Full text search systems generally depend on some type of index in order to perform queries. Most common is an inverted index, which effectively lists every term — every word, number, etc. — in every document together with an indication of which documents contain that term (and where, if searching on phrases or other proximity operations are supported, as they usually are). There may be a separate index for each field, or all fields may be contained in a single index. In a given document there may be no value for one or more fields. However, the structure is the same for all documents in that the set of possible fields is the same for all documents for a given full text index. The full text search system usually contains some capabilities for handling non-text fields, such as range searching, the ability to sort results by any field, etc. But these capabilities are not as strong as they are in a relational database.

Search results will come from that one set of indexed documents with one set of fields. That set may be an aggregation of documents from many sources and of many types. The set of fields defined for the index will need to include all the fields to be searched on from any of the document sources..This can mean that certain information needs to be repeated for certain fields, e.g., if the city field is Boston and there’s a need to also store or search state information, the state will need to be Massachusetts for every record for which the city is Boston. In a ‘normalized’ relational database, the fact that Boston is in Massachusetts would only be stored once. Some full text systems may provide some capability for effectively ‘joining’ data of different types, minimizing such redundancy. This might be done by additional special index structures, by pre-defined ‘filter’ queries that retain information about common query constraints (effectively joining queries with stored queries) or by multi-pass search techniques. These multi-record type capabilities are not as rich or as straightforward as they are in a relational database 해외문자

In addition to indexing the data, most modern full text search systems, including Lucene/Solr, let you actually store and retrieve the data in its original form. One reason they do so is to be able to easily populate a search result list with actual data — e.g. a document’s title or summary — to make it easier to see which documents are most relevant and worth opening for full review. Selected documents/records are often then opened from their original location, but one can also store the entire document/record in the search system and view it from within the system.

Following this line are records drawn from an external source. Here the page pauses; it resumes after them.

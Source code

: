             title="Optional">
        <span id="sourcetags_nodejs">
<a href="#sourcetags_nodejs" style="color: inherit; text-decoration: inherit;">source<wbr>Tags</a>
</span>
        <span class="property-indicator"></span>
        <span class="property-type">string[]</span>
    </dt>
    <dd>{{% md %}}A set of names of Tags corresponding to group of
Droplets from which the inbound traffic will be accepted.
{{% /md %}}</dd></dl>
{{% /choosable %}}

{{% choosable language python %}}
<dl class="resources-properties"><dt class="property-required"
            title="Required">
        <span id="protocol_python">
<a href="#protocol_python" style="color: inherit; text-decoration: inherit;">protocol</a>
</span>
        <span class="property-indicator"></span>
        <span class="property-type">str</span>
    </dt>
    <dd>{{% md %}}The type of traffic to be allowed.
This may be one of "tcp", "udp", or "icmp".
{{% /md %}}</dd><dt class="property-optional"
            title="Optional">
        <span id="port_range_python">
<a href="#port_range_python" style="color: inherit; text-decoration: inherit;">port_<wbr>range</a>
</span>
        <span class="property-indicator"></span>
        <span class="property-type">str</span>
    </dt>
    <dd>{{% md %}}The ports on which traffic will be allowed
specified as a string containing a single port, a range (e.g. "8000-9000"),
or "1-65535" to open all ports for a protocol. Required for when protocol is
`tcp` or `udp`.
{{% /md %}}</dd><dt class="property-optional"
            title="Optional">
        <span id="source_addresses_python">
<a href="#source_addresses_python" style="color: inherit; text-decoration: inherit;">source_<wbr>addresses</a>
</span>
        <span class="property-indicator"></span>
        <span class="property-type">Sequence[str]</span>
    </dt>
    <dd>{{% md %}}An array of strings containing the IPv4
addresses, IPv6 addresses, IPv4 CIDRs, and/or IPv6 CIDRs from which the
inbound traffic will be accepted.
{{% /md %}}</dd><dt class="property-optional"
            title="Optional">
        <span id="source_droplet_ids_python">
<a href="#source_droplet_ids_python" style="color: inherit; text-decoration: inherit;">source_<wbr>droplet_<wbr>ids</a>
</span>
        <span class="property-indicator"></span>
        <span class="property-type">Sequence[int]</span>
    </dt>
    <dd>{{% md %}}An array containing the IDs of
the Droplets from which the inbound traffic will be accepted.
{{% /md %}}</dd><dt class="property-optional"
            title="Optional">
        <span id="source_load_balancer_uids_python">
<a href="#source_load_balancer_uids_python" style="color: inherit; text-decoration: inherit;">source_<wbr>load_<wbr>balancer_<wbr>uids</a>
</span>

Modern full text search systems also support incremental indexing, including the ability to add, delete or update records. Still, full text systems are somewhat limited in their ability to rapidly and securely process transactional updates. This is partly because the speed and scale advantage of full text systems for text search are due in good measure to sophisticated index compression to represent that a given word might occur in millions of specific documents. This compression limits the ability for selective index update. Some full text search engines nevertheless support near real-time updating, often in a memory-based index partition that is rolled into a fuller disk-based index at some point in the background.


Leave a Reply

Your email address will not be published.